« p. 91-101: Chautauqua
The Hotel Athenäum, Chautauqua
p. 101-104
There is always something to do in America.
I said once before that in my hotel, the Hotel Athenäum, a young student first explained to me the wonderful institutions and problems of Chautauqua. This student, a graduate of Columbia University in New York, wasn’t living at the Hotel Athenäum at the time, but instead was working there.
He was the one who showed me to my room. He was a clerk in the hotel.
I had been having troubles with my suitcase at the port. I was barely in my room, I rang three times, a young man came in and said: I am the porter. He looked like how Wilamowitz-Moellendorf might have looked in his younger years. I asked myself how someone looking like that could be a porter and explained my situation. (I had no idea how things worked at this hotel.) A quarter of an hour later, he brought my suitcase on his shoulder. This porter was a stocky young man.
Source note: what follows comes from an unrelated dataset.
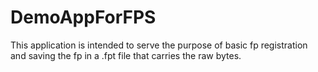 # DemoAppForFPS
This application is intended to serve the purpose of basic fp registration and saving the fp in a .fpt file that carries 
the raw bytes.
I later learned he was studying to be a doctor. I also learned that the maid who fixed my bed was a college girl, just like the woman who served four hundred guests the Table d’hote with thirty other college girls. And the elevator boy was going to a secondary school, and all the clerks were college people. They all worked, they all worked hard to earn some of their tuition for the next semester. And in the evenings, when everyone was done with their work, then the dainty millionaire’s wives from Cincinatti sat with the girls who waited on their tables, and my good friend from Kentucky sat with an elevator boy in the lobby of the beautiful building, and they talked about many things, about what their hometowns were like in this large country. The old gentleman asked for advice from the elevator boy about some piece of Latin from a professor’s lecture he didn’t understand, and the elevator boy had to hurry his explanation, because Number So-and-So was ringing and wanted ice water brought to his room.
The object lessons in the Hotel Athenäum brought me to a conclusion I had to collect out of a hundred scattered facts. I am certain that now I will do a much better job of understanding everything I see and hear in the states.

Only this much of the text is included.